Dulu saya berpikir, bahwa idealnya, setelah memiliki anak, seorang perempuan hendaknya menjadi ibu rumah tangga saja, tidak bekerja. Ia mengurus anaknya sendiri, memastikan pangan, sandang, kesehatan, permainan, pergaulan, dan seluruh kehidupan yang berkaitan deng an si anak. Darimana saya mendapatkan pemikiran seperti itu? Mungkin melihat ibu saya menjadi ibu rumah tangga, bisa mengurus anaknya dengan baik, dan melihat sekeliling saya, ibu-ibu bekerja tampak seperti kesulitan untuk mencari pengasuh atau menitipkan anaknya dimana. Dan lagi saya melihat, orang yang dititipi anak tidak bisa menjadi pengasuh yang ideal. Nenek-nenek yang dititipi terlalu memanjakan anaknya, sementara itu, mbak-mbak yang dititipi anaknya terlalu permisif. Jadilah saya berkesimpulan, secara idela, saya akan menjadi ibu rumah tangga kelak.
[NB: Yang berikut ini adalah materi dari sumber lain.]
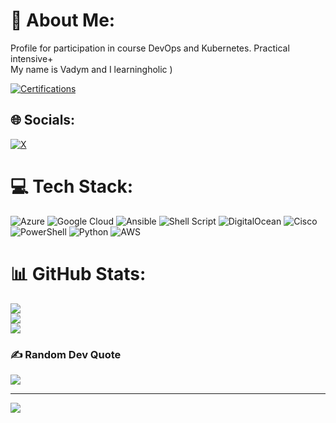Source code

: # 💫 About Me:
Profile for participation in course DevOps and Kubernetes. Practical intensive+<br>My name is Vadym and I learningholic )

[![Certifications](https://github-readme-widgets.vercel.app/api?username=vadym-vedmedenko)](https://github.com/mechdeveloper/github-readme-widgets)

## 🌐 Socials:
[![X](https://img.shields.io/badge/X-black.svg?logo=X&logoColor=white)](https://x.com/0xF0) 

# 💻 Tech Stack:
![Azure](https://img.shields.io/badge/azure-%230072C6.svg?style=for-the-badge&logo=microsoftazure&logoColor=white) ![Google Cloud](https://img.shields.io/badge/GoogleCloud-%234285F4.svg?style=for-the-badge&logo=google-cloud&logoColor=white) ![Ansible](https://img.shields.io/badge/ansible-%231A1918.svg?style=for-the-badge&logo=ansible&logoColor=white) ![Shell Script](https://img.shields.io/badge/shell_script-%23121011.svg?style=for-the-badge&logo=gnu-bash&logoColor=white) ![DigitalOcean](https://img.shields.io/badge/DigitalOcean-%230167ff.svg?style=for-the-badge&logo=digitalOcean&logoColor=white) ![Cisco](https://img.shields.io/badge/cisco-%23049fd9.svg?style=for-the-badge&logo=cisco&logoColor=black) ![PowerShell](https://img.shields.io/badge/PowerShell-%235391FE.svg?style=for-the-badge&logo=powershell&logoColor=white) ![Python](https://img.shields.io/badge/python-3670A0?style=for-the-badge&logo=python&logoColor=ffdd54) ![AWS](https://img.shields.io/badge/AWS-%23FF9900.svg?style=for-the-badge&logo=amazon-aws&logoColor=white)
# 📊 GitHub Stats:
![](https://github-readme-stats.vercel.app/api?username=vvadymv&theme=nightowl&hide_border=false&include_all_commits=false&count_private=false)<br/>
![](https://github-readme-streak-stats.herokuapp.com/?user=vvadymv&theme=nightowl&hide_border=false)<br/>
![](https://github-readme-stats.vercel.app/api/top-langs/?username=vvadymv&theme=nightowl&hide_border=false&include_all_commits=false&count_private=false&layout=compact)

### ✍️ Random Dev Quote
![](https://quotes-github-readme.vercel.app/api?type=horizontal&theme=light)

---
[![](https://visitcount.itsvg.in/api?id=vvadymv&icon=0&color=0)](https://visitcount.itsvg.in)

<!-- Proudly created with GPRM ( https://gprm.itsvg.in ) -->
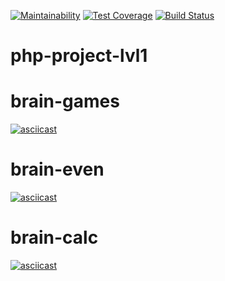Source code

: [![Maintainability](https://api.codeclimate.com/v1/badges/a99a88d28ad37a79dbf6/maintainability)](https://codeclimate.com/github/codeclimate/codeclimate/maintainability)
[![Test Coverage](https://api.codeclimate.com/v1/badges/a99a88d28ad37a79dbf6/test_coverage)](https://codeclimate.com/github/codeclimate/codeclimate/test_coverage)
[![Build Status](https://travis-ci.com/kostyawhite/php-project-lvl1.svg?branch=master)](https://travis-ci.com/kostyawhite/php-project-lvl1)
# php-project-lvl1
# brain-games
[![asciicast](https://asciinema.org/a/255063.svg)](https://asciinema.org/a/255063)
# brain-even
[![asciicast](https://asciinema.org/a/256114.svg)](https://asciinema.org/a/256114)
# brain-calc
[![asciicast](https://asciinema.org/a/256140.svg)](https://asciinema.org/a/256140)
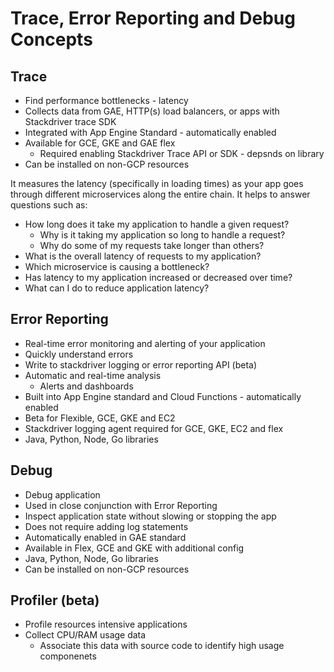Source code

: # Trace, Error Reporting and Debug Concepts

## Trace

  - Find performance bottlenecks - latency 
  - Collects data from GAE, HTTP(s) load balancers, or apps with Stackdriver trace SDK
  - Integrated with App Engine Standard - automatically enabled
  - Available for GCE, GKE and GAE flex
    - Required enabling Stackdriver Trace API or SDK - depsnds on library
  - Can be installed on non-GCP resources

It measures the latency (specifically in loading times) as your app goes through different microservices along the entire chain. It helps to answer questions such as:
  - How long does it take my application to handle a given request?
    - Why is it taking my application so long to handle a request?
    - Why do some of my requests take longer than others?
  - What is the overall latency of requests to my application?
  - Which microservice is causing a bottleneck?
  - Has latency to my application increased or decreased over time?
  - What can I do to reduce application latency?

## Error Reporting

  - Real-time error monitoring and alerting of your application
  - Quickly understand errors
  - Write to stackdriver logging or error reporting API (beta)
  - Automatic and real-time analysis
    - Alerts and dashboards
  - Built into App Engine standard and Cloud Functions - automatically enabled
  - Beta for Flexible, GCE, GKE and EC2
  - Stackdriver logging agent required for GCE, GKE, EC2 and flex
  - Java, Python, Node, Go libraries 

## Debug

  - Debug application
  - Used in close conjunction with Error Reporting
  - Inspect application state without slowing or stopping the app
  - Does not require adding log statements
  - Automatically enabled in GAE standard
  - Available in Flex, GCE and GKE with additional config
  - Java, Python, Node, Go libraries 
  - Can be installed on non-GCP resources

## Profiler (beta)

  - Profile resources intensive applications
  - Collect CPU/RAM usage data
    - Associate this data with source code to identify high usage componenets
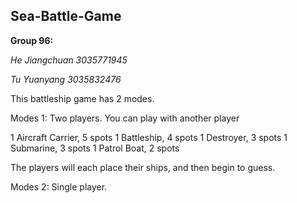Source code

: ## Sea-Battle-Game

**Group 96:**

_He Jiangchuan 3035771945_

_Tu Yuanyang 3035832476_


This battleship game has 2 modes.

Modes 1:  Two players.
You can play with another player

1 Aircraft Carrier, 5 spots
1 Battleship, 4 spots
1 Destroyer, 3 spots
1 Submarine, 3 spots
1 Patrol Boat, 2 spots

The players will each place their ships, and then begin to guess.


Modes 2: Single player.
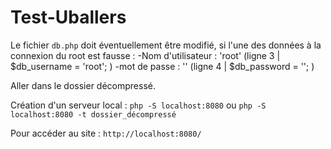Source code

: # Test-Uballers

Le fichier `db.php` doit éventuellement être modifié, si l'une des données à la connexion du root est fausse :
-Nom d'utilisateur : 'root'   (ligne 3 | $db_username = 'root'; )
-mot de passe : ''  (ligne 4 | $db_password = ''; )

Aller dans le dossier décompressé. 

Création d'un serveur local : `php -S localhost:8080` ou `php -S localhost:8080 -t dossier_décompressé`

Pour accéder au site : `http://localhost:8080/`
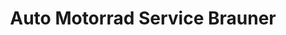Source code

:---
title: "Auto Motorrad Service Brauner"
url: /feldberg/auto-motorrad-service-brauner/
shop: Autowerkstatt
---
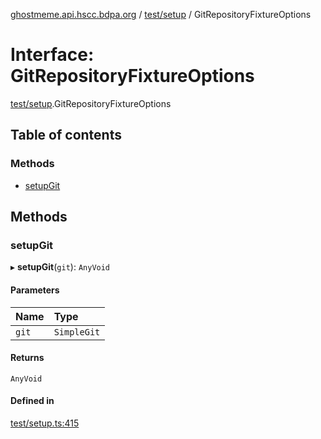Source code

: [ghostmeme.api.hscc.bdpa.org](../README.md) / [test/setup](../modules/test_setup.md) / GitRepositoryFixtureOptions

# Interface: GitRepositoryFixtureOptions

[test/setup](../modules/test_setup.md).GitRepositoryFixtureOptions

## Table of contents

### Methods

- [setupGit](test_setup.GitRepositoryFixtureOptions.md#setupgit)

## Methods

### setupGit

▸ **setupGit**(`git`): `AnyVoid`

#### Parameters

| Name | Type |
| :------ | :------ |
| `git` | `SimpleGit` |

#### Returns

`AnyVoid`

#### Defined in

[test/setup.ts:415](https://github.com/nhscc/ghostmeme.api.hscc.bdpa.org/blob/40f330c/test/setup.ts#L415)
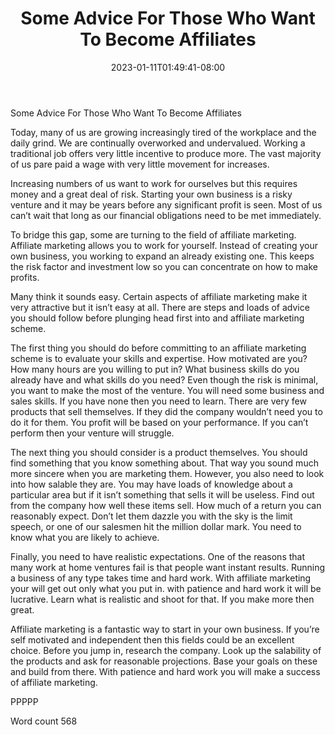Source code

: ﻿---
title: "Some Advice For Those Who Want To Become Affiliates"
date: 2023-01-11T01:49:41-08:00
description: "TXT Tips for Web Success"
featured_image: "/images/TXT.jpg"
tags: ["TXT"]
---

Some Advice For Those Who Want To Become Affiliates

Today, many of us are growing increasingly tired of the workplace and the daily grind. We are continually overworked and undervalued. Working a traditional job offers very little incentive to produce more. The vast majority of us pare paid a wage with very little movement for increases.

Increasing numbers of us want to work for ourselves but this requires money and a great deal of risk. Starting your own business is a risky venture and it may be years before any significant profit is seen. Most of us can’t wait that long as our financial obligations need to be met immediately.

To bridge this gap, some are turning to the field of affiliate marketing. Affiliate marketing allows you to work for yourself. Instead of creating your own business, you working to expand an already existing one. This keeps the risk factor and investment low so you can concentrate on how to make profits. 

Many think it sounds easy. Certain aspects of affiliate marketing make it very attractive but it isn’t easy at all. There are steps and loads of advice you should follow before plunging head first into and affiliate marketing scheme.

The first thing you should do before committing to an affiliate marketing scheme is to evaluate your skills and expertise. How motivated are you? How many hours are you willing to put in? What business skills do you already have and what skills do you need? Even though the risk is minimal, you want to make the most of the venture. You will need some business and sales skills. If you have none then you need to learn. There are very few products that sell themselves. If they did the company wouldn’t need you to do it for them. You profit will be based on your performance. If you can’t perform then your venture will struggle.

The next thing you should consider is a product themselves. You should find something that you know something about. That way you sound much more sincere when you are marketing them. However, you also need to look into how salable they are. You may have loads of knowledge about a particular area but if it isn’t something that sells it will be useless. Find out from the company how well these items sell. How much of a return you can reasonably expect. Don’t let them dazzle you with the sky is the limit speech, or one of our salesmen hit the million dollar mark. You need to know what you are likely to achieve.

Finally, you need to have realistic expectations. One of the reasons that many work at home ventures fail is that people want instant results. Running a business of any type takes time and hard work. With affiliate marketing your will get out only what you put in. with patience and hard work it will be lucrative. Learn what is realistic and shoot for that. If you make more then great.

Affiliate marketing is a fantastic way to start in your own business. If you’re self motivated and independent then this fields could be an excellent choice. Before you jump in, research the company. Look up the salability of the products and ask for reasonable projections. Base your goals on these and build from there. With patience and hard work you will make a success of affiliate marketing.

PPPPP

Word count 568
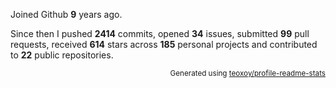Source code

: Joined Github **9** years ago.

Since then I pushed **2414** commits, opened **34** issues, submitted **99** pull requests, received **614** stars across **185** personal projects and contributed to **22** public repositories.

<p align="right"><sub>Generated using <a href="https://github.com/marketplace/actions/profile-readme-stats">teoxoy/profile-readme-stats</a></sub></p>
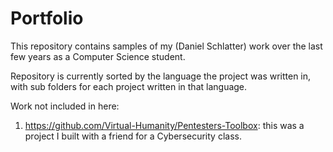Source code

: # Portfolio
 
This repository contains samples of my (Daniel Schlatter) work over the last few years as a Computer Science student. 

Repository is currently sorted by the language the project was written in, with sub folders for each project written in that language.

Work not included in here: 
1. https://github.com/Virtual-Humanity/Pentesters-Toolbox: this was a project I built with a friend for a Cybersecurity class. 
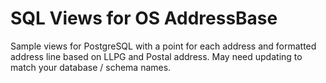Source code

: # SQL Views for OS AddressBase #

Sample views for PostgreSQL with a point for each address and formatted address line based on LLPG and Postal address. May need updating to match your database / schema names.
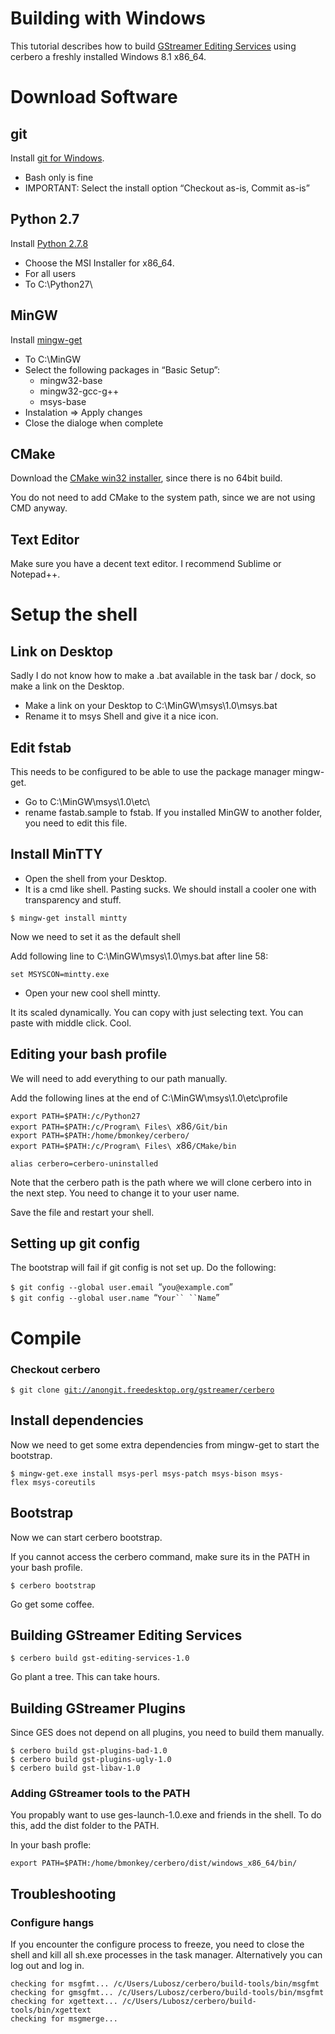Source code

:# Building with Windows

This tutorial describes how to build [GStreamer Editing
Services](GES.md) using cerbero a freshly installed Windows 8.1 x86\_64.

# Download Software

## git

Install [git for Windows](http://msysgit.github.io/).

-   Bash only is fine
-   IMPORTANT: Select the install option “Checkout as-is, Commit as-is”

## Python 2.7

Install [Python 2.7.8](https://www.python.org/download/releases/2.7.8/)

-   Choose the MSI Installer for x86\_64.
-   For all users
-   To C:\\Python27\\

## MinGW

Install
[mingw-get](http://sourceforge.net/projects/mingw/files/Installer/)

-   To C:\\MinGW
-   Select the following packages in “Basic Setup”:
    -   mingw32-base
    -   mingw32-gcc-g++
    -   msys-base
-   Instalation =&gt; Apply changes
-   Close the dialoge when complete

## CMake

Download the [CMake win32
installer](http://www.cmake.org/cmake/resources/software.html), since
there is no 64bit build.

You do not need to add CMake to the system path, since we are not using
CMD anyway.

## Text Editor

Make sure you have a decent text editor. I recommend Sublime or
Notepad++.

# Setup the shell

## Link on Desktop

Sadly I do not know how to make a .bat available in the task bar / dock,
so make a link on the Desktop.

-   Make a link on your Desktop to C:\\MinGW\\msys\\1.0\\msys.bat
-   Rename it to msys Shell and give it a nice icon.

## Edit fstab

This needs to be configured to be able to use the package manager
mingw-get.

-   Go to C:\\MinGW\\msys\\1.0\\etc\\
-   rename fastab.sample to fstab. If you installed MinGW to another
    folder, you need to edit this file.

## Install MinTTY

-   Open the shell from your Desktop.
-   It is a cmd like shell. Pasting sucks. We should install a cooler
    one with transparency and stuff.

`$ mingw-get install mintty`

Now we need to set it as the default shell

Add following line to C:\\MinGW\\msys\\1.0\\mys.bat after line 58:

`set MSYSCON=mintty.exe`

-   Open your new cool shell mintty.

It its scaled dynamically. You can copy with just selecting text. You
can paste with middle click. Cool.

## Editing your bash profile

We will need to add everything to our path manually.

Add the following lines at the end of C:\\MinGW\\msys\\1.0\\etc\\profile

`export PATH=$PATH:/c/Python27`\
`export PATH=$PATH:/c/Program\ Files\ `$x86$`/Git/bin`\
`export PATH=$PATH:/home/bmonkey/cerbero/`\
`export PATH=$PATH:/c/Program\ Files\ `$x86$`/CMake/bin`

`alias cerbero=cerbero-uninstalled`

Note that the cerbero path is the path where we will clone cerbero into
in the next step. You need to change it to your user name.

Save the file and restart your shell.

## Setting up git config

The bootstrap will fail if git config is not set up. Do the following:

`$ git config --global user.email `“`you@example.com`”\
`$ git config --global user.name `“`Your`` ``Name`”

# Compile

### Checkout cerbero

`$ git clone `[`git://anongit.freedesktop.org/gstreamer/cerbero`](git://anongit.freedesktop.org/gstreamer/cerbero)

## Install dependencies

Now we need to get some extra dependencies from mingw-get to start the
bootstrap.

`$ mingw-get.exe install msys-perl msys-patch msys-bison msys-flex msys-coreutils`

## Bootstrap

Now we can start cerbero bootstrap.

If you cannot access the cerbero command, make sure its in the PATH in
your bash profile.

`$ cerbero bootstrap`

Go get some coffee.

## Building GStreamer Editing Services

`$ cerbero build gst-editing-services-1.0`

Go plant a tree. This can take hours.

## Building GStreamer Plugins

Since GES does not depend on all plugins, you need to build them
manually.

`$ cerbero build gst-plugins-bad-1.0`\
`$ cerbero build gst-plugins-ugly-1.0`\
`$ cerbero build gst-libav-1.0`

### Adding GStreamer tools to the PATH

You propably want to use ges-launch-1.0.exe and friends in the shell. To
do this, add the dist folder to the PATH.

In your bash profle:

`export PATH=$PATH:/home/bmonkey/cerbero/dist/windows_x86_64/bin/`

## Troubleshooting

### Configure hangs

If you encounter the configure process to freeze, you need to close the
shell and kill all sh.exe processes in the task manager. Alternatively
you can log out and log in.

`checking for msgfmt... /c/Users/Lubosz/cerbero/build-tools/bin/msgfmt`\
`checking for gmsgfmt... /c/Users/Lubosz/cerbero/build-tools/bin/msgfmt`\
`checking for xgettext... /c/Users/Lubosz/cerbero/build-tools/bin/xgettext`\
`checking for msgmerge...`
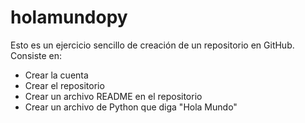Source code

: # holamundopy
Esto es un ejercicio sencillo de creación de un repositorio en GitHub.
Consiste en:
  - Crear la cuenta
  - Crear el repositorio
  - Crear un archivo README en el repositorio
  - Crear un archivo de Python que diga "Hola Mundo"
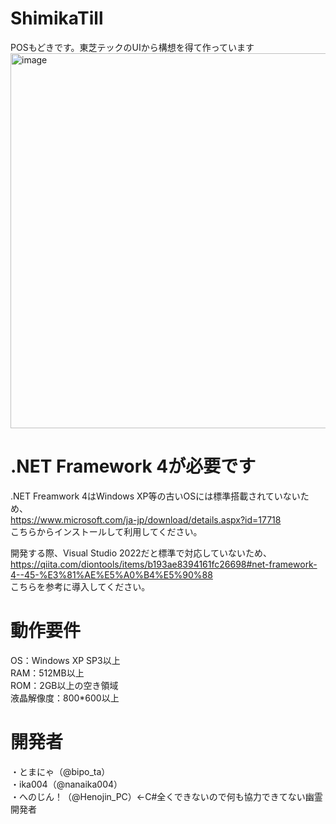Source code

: # ShimikaTill

POSもどきです。東芝テックのUIから構想を得て作っています
<img width="800" height="600" alt="image" src="https://github.com/user-attachments/assets/74e0c136-6553-4c55-b7da-64c9ac03d387" />
# .NET Framework 4が必要です
.NET Freamwork 4はWindows XP等の古いOSには標準搭載されていないため、<br>
https://www.microsoft.com/ja-jp/download/details.aspx?id=17718<br>
こちらからインストールして利用してください。

開発する際、Visual Studio 2022だと標準で対応していないため、<br>
https://qiita.com/diontools/items/b193ae8394161fc26698#net-framework-4--45-%E3%81%AE%E5%A0%B4%E5%90%88<br>
こちらを参考に導入してください。

# 動作要件
OS：Windows XP SP3以上<br>
RAM：512MB以上<br>
ROM：2GB以上の空き領域<br>
液晶解像度：800*600以上<br>


# 開発者
・とまにゃ（@bipo_ta）<br>
・ika004（@nanaika004）<br>
・へのじん！（@Henojin_PC）←C#全くできないので何も協力できてない幽霊開発者
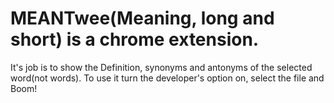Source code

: # MEANTwee(Meaning, long and short) is a chrome extension.
It's job is to show the Definition, synonyms and antonyms of the selected word(not words). 
To use it turn the developer's option on,  select the file and Boom!  
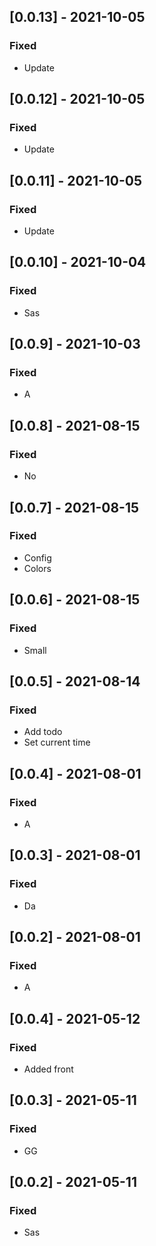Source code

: ## [0.0.13] - 2021-10-05

### Fixed
-    Update

## [0.0.12] - 2021-10-05

### Fixed
-    Update

## [0.0.11] - 2021-10-05

### Fixed
-    Update

## [0.0.10] - 2021-10-04

### Fixed
-    Sas

## [0.0.9] - 2021-10-03

### Fixed
-    A

## [0.0.8] - 2021-08-15

### Fixed
-    No

## [0.0.7] - 2021-08-15

### Fixed
-    Config
-    Colors

## [0.0.6] - 2021-08-15

### Fixed
-    Small

## [0.0.5] - 2021-08-14

### Fixed
-    Add todo
-    Set current time

## [0.0.4] - 2021-08-01

### Fixed
-    A

## [0.0.3] - 2021-08-01

### Fixed
-    Da

## [0.0.2] - 2021-08-01

### Fixed
-    A

## [0.0.4] - 2021-05-12

### Fixed
-    Added front

## [0.0.3] - 2021-05-11

### Fixed
-    GG

## [0.0.2] - 2021-05-11

### Fixed
-    Sas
Setelah dewasa, terutama ketika kuliah, pikiran saya menjadi semakin luas. Jika memang semua ibu idealnya menjadi ibu rumah tangga, berarti kita tidak akan menemukan berbagai profesi yang berjenis kelamin wanita dong, ya? Misalkan polisi wanita yang memang dibutuhkan? Atau saya akan kesulitan ketika mencari dokter kandungan perempuan, karena tidak nyaman dengan dokter kandungan laki-laki? Mungkin kita juga tidak akan menemukan sosok “ibu guru”, karena semua orang yang berpendidikan guru, memilih menjadi ibu rumah tangga? Lalu kita tidak bisa menemukan seorang ibu yang menjadi psikolog anak, profesi-profesi lainnya yang “sifatnya keibuan” seperti perawat? Bidan? Dokter anak? Guru? Sekretaris? Jika memang seorang perempuan juga dibutuhkan secara profesi, lantas bagaimana kondisi yang ideal ya, apakah ia harus menjadi ibu rumah tangga sja, atau jika harus bekerja, bagaimana seharusnya ia menjadi ibu bekerja?

Kemudian saya mendapati ibu dari teman-teman yang bekerja, tetap menjadi anak yang bahagia, pendidikannya baik. Ketika kecil, rata2 mereka memiliki asisten rumah tangga, dan atau ditemani pula oleh neneknya. Ada pula yang menitipkan pada saudara selagi ibunya bekerja. Atau sekarang muncul lembaga-lembaga penitipan anak, bisa dimanfaatkan di sana sambil anak bermain dan belajar, dan ibu bekerja.

Apakah saya kemudian ingin mengubah posisi dari SAHM menjadi WAHM? J Tidak juga sih. Mungkin saya harus menunggu anak cukup besar untuk ditinggal untuk bisa bekerja. Ada semacam kerinduan, “duh kapan ya gue bisa..sekolah lagi/bekerja? Nunggu anak sampai umur berapa nih, kok nggak gede-gede ya?” hahaha. Jika menunggu anak untuk disapih, terus lanjut mikir, apa udah bisa bekerja atau belum nih.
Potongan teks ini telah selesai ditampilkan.